§ **HOW TO COMPLETE THIS TASK**
Please set down the entire listing exactly.

========================================

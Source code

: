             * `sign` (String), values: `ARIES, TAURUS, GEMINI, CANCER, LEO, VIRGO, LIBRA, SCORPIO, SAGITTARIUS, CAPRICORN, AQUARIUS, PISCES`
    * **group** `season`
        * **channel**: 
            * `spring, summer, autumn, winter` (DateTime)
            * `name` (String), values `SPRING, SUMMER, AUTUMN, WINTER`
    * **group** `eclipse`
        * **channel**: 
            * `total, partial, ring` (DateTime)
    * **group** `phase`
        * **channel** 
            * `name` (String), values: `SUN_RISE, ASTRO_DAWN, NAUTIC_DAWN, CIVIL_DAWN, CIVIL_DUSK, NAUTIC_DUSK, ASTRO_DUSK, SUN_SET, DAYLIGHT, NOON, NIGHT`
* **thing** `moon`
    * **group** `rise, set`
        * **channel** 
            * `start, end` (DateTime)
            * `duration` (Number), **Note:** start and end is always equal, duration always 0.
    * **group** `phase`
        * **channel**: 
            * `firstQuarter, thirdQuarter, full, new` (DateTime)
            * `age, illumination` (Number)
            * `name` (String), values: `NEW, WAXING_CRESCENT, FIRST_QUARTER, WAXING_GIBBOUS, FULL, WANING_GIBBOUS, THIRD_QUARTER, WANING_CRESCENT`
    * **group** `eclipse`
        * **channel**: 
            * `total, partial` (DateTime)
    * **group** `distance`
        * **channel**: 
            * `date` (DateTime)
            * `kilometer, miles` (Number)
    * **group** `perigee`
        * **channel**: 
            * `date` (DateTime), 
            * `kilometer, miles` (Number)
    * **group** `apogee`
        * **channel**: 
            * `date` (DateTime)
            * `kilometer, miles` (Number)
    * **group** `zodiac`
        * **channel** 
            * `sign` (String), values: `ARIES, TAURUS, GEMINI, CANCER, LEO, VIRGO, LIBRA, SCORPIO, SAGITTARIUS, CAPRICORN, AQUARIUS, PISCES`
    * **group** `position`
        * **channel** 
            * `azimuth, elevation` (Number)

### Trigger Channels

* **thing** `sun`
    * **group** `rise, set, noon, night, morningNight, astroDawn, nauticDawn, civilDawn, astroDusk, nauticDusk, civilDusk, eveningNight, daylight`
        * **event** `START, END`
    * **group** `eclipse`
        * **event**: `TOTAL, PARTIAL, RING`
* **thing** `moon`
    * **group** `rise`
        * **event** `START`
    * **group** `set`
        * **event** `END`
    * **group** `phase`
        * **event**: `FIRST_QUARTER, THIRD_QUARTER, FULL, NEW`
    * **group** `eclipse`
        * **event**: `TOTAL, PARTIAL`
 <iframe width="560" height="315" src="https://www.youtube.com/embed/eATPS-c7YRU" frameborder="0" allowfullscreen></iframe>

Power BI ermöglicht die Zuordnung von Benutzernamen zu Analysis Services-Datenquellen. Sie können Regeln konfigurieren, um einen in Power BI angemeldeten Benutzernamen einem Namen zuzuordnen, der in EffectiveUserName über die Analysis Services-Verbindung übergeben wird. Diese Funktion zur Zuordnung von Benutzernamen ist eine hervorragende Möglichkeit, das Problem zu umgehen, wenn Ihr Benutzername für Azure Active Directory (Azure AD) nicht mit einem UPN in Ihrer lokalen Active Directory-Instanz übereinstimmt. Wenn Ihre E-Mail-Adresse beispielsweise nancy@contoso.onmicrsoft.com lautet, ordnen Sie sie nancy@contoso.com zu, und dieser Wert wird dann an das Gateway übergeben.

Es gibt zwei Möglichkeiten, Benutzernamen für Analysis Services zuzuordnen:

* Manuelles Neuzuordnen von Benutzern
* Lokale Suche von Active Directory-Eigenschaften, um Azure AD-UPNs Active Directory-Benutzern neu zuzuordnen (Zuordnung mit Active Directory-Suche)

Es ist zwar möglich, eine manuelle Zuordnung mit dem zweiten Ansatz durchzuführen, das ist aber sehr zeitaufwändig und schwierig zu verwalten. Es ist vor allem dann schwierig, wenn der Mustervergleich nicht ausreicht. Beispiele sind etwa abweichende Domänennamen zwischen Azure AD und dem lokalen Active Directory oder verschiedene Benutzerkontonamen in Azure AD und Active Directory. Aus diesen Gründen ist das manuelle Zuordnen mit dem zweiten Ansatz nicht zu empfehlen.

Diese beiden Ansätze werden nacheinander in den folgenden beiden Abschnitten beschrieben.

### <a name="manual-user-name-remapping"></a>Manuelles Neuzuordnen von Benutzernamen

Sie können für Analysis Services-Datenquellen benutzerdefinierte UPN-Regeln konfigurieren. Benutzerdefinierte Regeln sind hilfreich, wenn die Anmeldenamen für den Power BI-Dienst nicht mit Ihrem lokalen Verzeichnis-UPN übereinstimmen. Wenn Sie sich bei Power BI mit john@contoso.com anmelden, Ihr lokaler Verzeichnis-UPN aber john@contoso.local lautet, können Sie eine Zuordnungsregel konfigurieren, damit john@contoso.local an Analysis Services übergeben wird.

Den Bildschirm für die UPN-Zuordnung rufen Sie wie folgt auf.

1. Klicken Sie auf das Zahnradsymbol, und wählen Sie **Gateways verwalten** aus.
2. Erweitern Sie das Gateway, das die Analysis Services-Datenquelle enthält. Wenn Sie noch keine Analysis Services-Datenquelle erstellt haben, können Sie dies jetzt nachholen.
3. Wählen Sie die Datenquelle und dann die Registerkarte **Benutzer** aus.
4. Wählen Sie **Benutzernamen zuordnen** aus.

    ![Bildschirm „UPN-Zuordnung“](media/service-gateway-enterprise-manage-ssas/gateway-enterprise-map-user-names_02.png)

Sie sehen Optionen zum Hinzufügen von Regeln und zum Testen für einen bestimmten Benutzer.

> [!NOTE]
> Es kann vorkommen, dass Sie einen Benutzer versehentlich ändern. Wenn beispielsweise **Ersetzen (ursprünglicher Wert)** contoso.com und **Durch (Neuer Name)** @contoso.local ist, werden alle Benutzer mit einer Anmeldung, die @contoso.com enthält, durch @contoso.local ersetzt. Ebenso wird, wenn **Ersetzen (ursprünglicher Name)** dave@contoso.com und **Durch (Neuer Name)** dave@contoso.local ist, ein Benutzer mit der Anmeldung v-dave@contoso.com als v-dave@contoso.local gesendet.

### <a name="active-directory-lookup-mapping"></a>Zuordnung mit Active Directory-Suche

========================================

§ **COMPLETED TASK**
Source code

:             * `sign` (String), values: `ARIES, TAURUS, GEMINI, CANCER, LEO, VIRGO, LIBRA, SCORPIO, SAGITTARIUS, CAPRICORN, AQUARIUS, PISCES`
    * **group** `season`
        * **channel**: 
            * `spring, summer, autumn, winter` (DateTime)
            * `name` (String), values `SPRING, SUMMER, AUTUMN, WINTER`
    * **group** `eclipse`
        * **channel**: 
            * `total, partial, ring` (DateTime)
    * **group** `phase`
        * **channel** 
            * `name` (String), values: `SUN_RISE, ASTRO_DAWN, NAUTIC_DAWN, CIVIL_DAWN, CIVIL_DUSK, NAUTIC_DUSK, ASTRO_DUSK, SUN_SET, DAYLIGHT, NOON, NIGHT`
* **thing** `moon`
    * **group** `rise, set`
        * **channel** 
            * `start, end` (DateTime)
            * `duration` (Number), **Note:** start and end is always equal, duration always 0.
    * **group** `phase`
        * **channel**: 
            * `firstQuarter, thirdQuarter, full, new` (DateTime)
            * `age, illumination` (Number)
            * `name` (String), values: `NEW, WAXING_CRESCENT, FIRST_QUARTER, WAXING_GIBBOUS, FULL, WANING_GIBBOUS, THIRD_QUARTER, WANING_CRESCENT`
    * **group** `eclipse`
        * **channel**: 
            * `total, partial` (DateTime)
    * **group** `distance`
        * **channel**: 
            * `date` (DateTime)
            * `kilometer, miles` (Number)
    * **group** `perigee`
        * **channel**: 
            * `date` (DateTime), 
            * `kilometer, miles` (Number)
    * **group** `apogee`
        * **channel**: 
            * `date` (DateTime)
            * `kilometer, miles` (Number)
    * **group** `zodiac`
        * **channel** 
            * `sign` (String), values: `ARIES, TAURUS, GEMINI, CANCER, LEO, VIRGO, LIBRA, SCORPIO, SAGITTARIUS, CAPRICORN, AQUARIUS, PISCES`
    * **group** `position`
        * **channel** 
            * `azimuth, elevation` (Number)

### Trigger Channels

* **thing** `sun`
    * **group** `rise, set, noon, night, morningNight, astroDawn, nauticDawn, civilDawn, astroDusk, nauticDusk, civilDusk, eveningNight, daylight`
        * **event** `START, END`
    * **group** `eclipse`
        * **event**: `TOTAL, PARTIAL, RING`
* **thing** `moon`
    * **group** `rise`
        * **event** `START`
    * **group** `set`
        * **event** `END`
    * **group** `phase`
        * **event**: `FIRST_QUARTER, THIRD_QUARTER, FULL, NEW`
    * **group** `eclipse`
        * **event**: `TOTAL, PARTIAL`
 <iframe width="560" height="315" src="https://www.youtube.com/embed/eATPS-c7YRU" frameborder="0" allowfullscreen></iframe>

Power BI ermöglicht die Zuordnung von Benutzernamen zu Analysis Services-Datenquellen. Sie können Regeln konfigurieren, um einen in Power BI angemeldeten Benutzernamen einem Namen zuzuordnen, der in EffectiveUserName über die Analysis Services-Verbindung übergeben wird. Diese Funktion zur Zuordnung von Benutzernamen ist eine hervorragende Möglichkeit, das Problem zu umgehen, wenn Ihr Benutzername für Azure Active Directory (Azure AD) nicht mit einem UPN in Ihrer lokalen Active Directory-Instanz übereinstimmt. Wenn Ihre E-Mail-Adresse beispielsweise nancy@contoso.onmicrsoft.com lautet, ordnen Sie sie nancy@contoso.com zu, und dieser Wert wird dann an das Gateway übergeben.

Es gibt zwei Möglichkeiten, Benutzernamen für Analysis Services zuzuordnen:

* Manuelles Neuzuordnen von Benutzern
* Lokale Suche von Active Directory-Eigenschaften, um Azure AD-UPNs Active Directory-Benutzern neu zuzuordnen (Zuordnung mit Active Directory-Suche)

Es ist zwar möglich, eine manuelle Zuordnung mit dem zweiten Ansatz durchzuführen, das ist aber sehr zeitaufwändig und schwierig zu verwalten. Es ist vor allem dann schwierig, wenn der Mustervergleich nicht ausreicht. Beispiele sind etwa abweichende Domänennamen zwischen Azure AD und dem lokalen Active Directory oder verschiedene Benutzerkontonamen in Azure AD und Active Directory. Aus diesen Gründen ist das manuelle Zuordnen mit dem zweiten Ansatz nicht zu empfehlen.

Diese beiden Ansätze werden nacheinander in den folgenden beiden Abschnitten beschrieben.

### <a name="manual-user-name-remapping"></a>Manuelles Neuzuordnen von Benutzernamen

Sie können für Analysis Services-Datenquellen benutzerdefinierte UPN-Regeln konfigurieren. Benutzerdefinierte Regeln sind hilfreich, wenn die Anmeldenamen für den Power BI-Dienst nicht mit Ihrem lokalen Verzeichnis-UPN übereinstimmen. Wenn Sie sich bei Power BI mit john@contoso.com anmelden, Ihr lokaler Verzeichnis-UPN aber john@contoso.local lautet, können Sie eine Zuordnungsregel konfigurieren, damit john@contoso.local an Analysis Services übergeben wird.

Den Bildschirm für die UPN-Zuordnung rufen Sie wie folgt auf.

1. Klicken Sie auf das Zahnradsymbol, und wählen Sie **Gateways verwalten** aus.
2. Erweitern Sie das Gateway, das die Analysis Services-Datenquelle enthält. Wenn Sie noch keine Analysis Services-Datenquelle erstellt haben, können Sie dies jetzt nachholen.
3. Wählen Sie die Datenquelle und dann die Registerkarte **Benutzer** aus.
4. Wählen Sie **Benutzernamen zuordnen** aus.

    ![Bildschirm „UPN-Zuordnung“](media/service-gateway-enterprise-manage-ssas/gateway-enterprise-map-user-names_02.png)

Sie sehen Optionen zum Hinzufügen von Regeln und zum Testen für einen bestimmten Benutzer.

> [!NOTE]
> Es kann vorkommen, dass Sie einen Benutzer versehentlich ändern. Wenn beispielsweise **Ersetzen (ursprünglicher Wert)** contoso.com und **Durch (Neuer Name)** @contoso.local ist, werden alle Benutzer mit einer Anmeldung, die @contoso.com enthält, durch @contoso.local ersetzt. Ebenso wird, wenn **Ersetzen (ursprünglicher Name)** dave@contoso.com und **Durch (Neuer Name)** dave@contoso.local ist, ein Benutzer mit der Anmeldung v-dave@contoso.com als v-dave@contoso.local gesendet.

### <a name="active-directory-lookup-mapping"></a>Zuordnung mit Active Directory-Suche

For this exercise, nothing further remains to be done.